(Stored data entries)
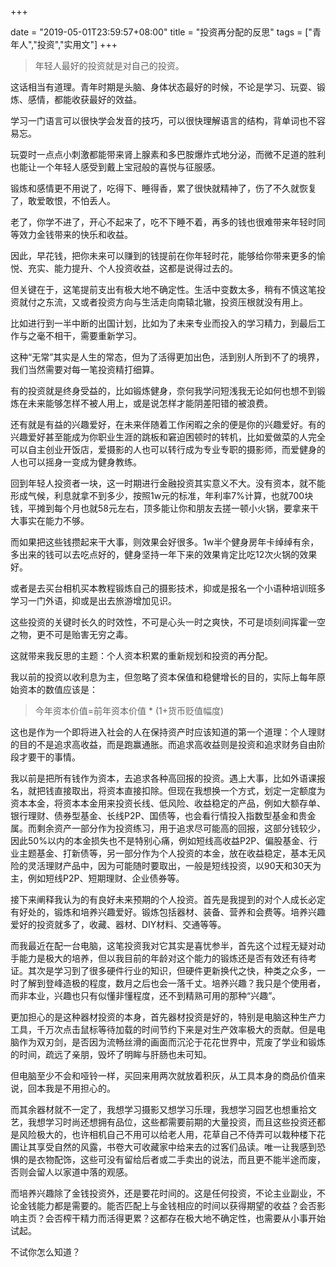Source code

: +++

date = "2019-05-01T23:59:57+08:00"
title = "投资再分配的反思"
tags = ["青年人","投资","实用文"]
+++

> 年轻人最好的投资就是对自己的投资。

这话相当有道理。青年时期是头脑、身体状态最好的时候，不论是学习、玩耍、锻炼、感情，都能收获最好的效益。

学习一门语言可以很快学会发音的技巧，可以很快理解语言的结构，背单词也不容易忘。

玩耍时一点点小刺激都能带来肾上腺素和多巴胺爆炸式地分泌，而微不足道的胜利也能让一个年轻人感受到戴上宝冠般的喜悦与征服感。

锻炼和感情更不用说了，吃得下、睡得香，累了很快就精神了，伤了不久就恢复了，敢爱敢恨，不怕丢人。

老了，你学不进了，开心不起来了，吃不下睡不着，再多的钱也很难带来年轻时同等效力金钱带来的快乐和收益。

因此，早花钱，把你未来可以赚到的钱提前在你年轻时花，能够给你带来更多的愉悦、充实、能力提升、个人投资收益，这都是说得过去的。

但关键在于，这笔提前支出有极大地不确定性。生活中变数太多，稍有不慎这笔投资就付之东流，又或者投资方向与生活走向南辕北辙，投资压根就没有用上。

比如进行到一半中断的出国计划，比如为了未来专业而投入的学习精力，到最后工作与之毫不相干，需要重新学习。

这种“无常”其实是人生的常态，但为了活得更加出色，活到别人所到不了的境界，我们当然需要对每一笔投资精打细算。

有的投资就是终身受益的，比如锻炼健身，奈何我学问短浅我无论如何也想不到锻炼在未来能够怎样不被人用上，或是说怎样才能阴差阳错的被浪费。

还有就是有益的兴趣爱好，在未来伴随着工作闲暇之余的便是你的兴趣爱好。有的兴趣爱好甚至能成为你职业生涯的跳板和窘迫困顿时的转机，比如爱做菜的人完全可以自主创业开饭店，爱摄影的人也可以转行成为专业专职的摄影师，而爱健身的人也可以摇身一变成为健身教练。

回到年轻人投资者一块，这一时期进行金融投资其实意义不大。没有资本，就不能形成气候，利息就拿不到多少，按照1w元的标准，年利率7%计算，也就700块钱，平摊到每个月也就58元左右，顶多能让你和朋友去搓一顿小火锅，要拿来干大事实在能力不够。

而如果把这些钱攒起来干大事，则效果会好很多。1w半个健身房年卡绰绰有余，多出来的钱可以去吃点好的，健身坚持一年下来的效果肯定比吃12次火锅的效果好。

或者是去买台相机买本教程锻炼自己的摄影技术，抑或是报名一个小语种培训班多学习一门外语，抑或是出去旅游增加见识。

这些投资的关键时长久的时效性，不可是心头一时之爽快，不可是顷刻间挥霍一空之物，更不可是贻害无穷之毒。

这就带来我反思的主题：个人资本积累的重新规划和投资的再分配。

我以前的投资以收利息为主，但忽略了资本保值和稳健增长的目的，实际上每年原始资本的数值应该是：

> 今年资本价值=前年资本价值 * (1+货币贬值幅度)

这也是作为一个即将进入社会的人在保持资产时应该知道的第一个道理：个人理财的目的不是追求高收益，而是跑赢通胀。而追求高收益则是投资和追求财务自由阶段才要干的事情。

我以前是把所有钱作为资本，去追求各种高回报的投资。遇上大事，比如外语课报名，就把钱直接取出，将资本直接扣除。但现在我想换一个方式，划定一定额度为资本本金，将资本本金用来投资长线、低风险、收益稳定的产品，例如大额存单、银行理财、债券型基金、长线P2P、国债等，也会看行情投入指数型基金和贵金属。而剩余资产一部分作为投资练习，用于追求尽可能高的回报，这部分钱较少，因此50%以内的本金损失也不是特别心痛，例如短线高收益P2P、偏股基金、行业主题基金、打新债等，另一部分作为个人投资的本金，放在收益稳定，基本无风险的灵活理财产品中，因为可能随时要取出，一般是短线投资，以90天和30天为主，例如短线P2P、短期理财、企业债券等。

接下来阐释我认为的有良好未来预期的个人投资。首先是我提到的对个人成长必定有好处的，锻炼和培养兴趣爱好。锻炼包括器材、装备、营养和会费等。培养兴趣爱好的投资就多了，收藏、器材、DIY材料、交通等等。

而我最近在配一台电脑，这笔投资我对它其实是喜忧参半，首先这个过程无疑对动手能力是极大的培养，但以我目前的年龄对这个能力的锻炼还是否有效还有待考证。其次是学习到了很多硬件行业的知识，但硬件更新换代之快，种类之众多，一时了解到登峰造极的程度，数月之后也会一落千丈。培养兴趣？我只是个使用者，而非本业，兴趣也只有似懂非懂程度，还不到精熟可用的那种“兴趣”。

更加担心的是这种器材投资的本身，首先器材投资是好的，特别是电脑这种生产力工具，千万次点击鼠标等待加载的时间节约下来是对生产效率极大的贡献。但是电脑作为双刃剑，是否因为流畅丝滑的画面而沉沦于花花世界中，荒废了学业和锻炼的时间，疏远了亲朋，毁坏了明眸与肝肠也未可知。

但电脑至少不会和哑铃一样，买回来用两次就放着积灰，从工具本身的商品价值来说，回本我是不用担心的。

而其余器材就不一定了，我想学习摄影又想学习乐理，我想学习园艺也想重拾文艺，我想学习时尚还想拥有品位，这些都需要前期的大量投资，而且这些投资还都是风险极大的，也许相机自己不用可以给老人用，花草自己不侍弄可以栽种楼下花圃让其享受自然的风露，书卷大可收藏家中给来去的过客们品读。唯一让我感到恐惧的是衣物配饰，这些可没有留给后者或二手卖出的说法，而且更不能半途而废，否则会留人以家道中落的观感。

而培养兴趣除了金钱投资外，还是要花时间的。这是任何投资，不论主业副业，不论金钱能力都是需要的。能否匹配上与金钱相应的时间以获得期望的收益？会否影响主页？会否榨干精力而活得更累？这都存在极大地不确定性，也需要从小事开始试起。

不试你怎么知道？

YOUR GOAL.
Would you please repeat exactly the lines above, starting at the line with "还有就是有益的兴趣爱好，在未" and stopping at the line with "而如果把这些钱攒起来干大事，", both included?

RESPONSE TO THE TASK.
还有就是有益的兴趣爱好，在未来伴随着工作闲暇之余的便是你的兴趣爱好。有的兴趣爱好甚至能成为你职业生涯的跳板和窘迫困顿时的转机，比如爱做菜的人完全可以自主创业开饭店，爱摄影的人也可以转行成为专业专职的摄影师，而爱健身的人也可以摇身一变成为健身教练。

回到年轻人投资者一块，这一时期进行金融投资其实意义不大。没有资本，就不能形成气候，利息就拿不到多少，按照1w元的标准，年利率7%计算，也就700块钱，平摊到每个月也就58元左右，顶多能让你和朋友去搓一顿小火锅，要拿来干大事实在能力不够。

而如果把这些钱攒起来干大事，则效果会好很多。1w半个健身房年卡绰绰有余，多出来的钱可以去吃点好的，健身坚持一年下来的效果肯定比吃12次火锅的效果好。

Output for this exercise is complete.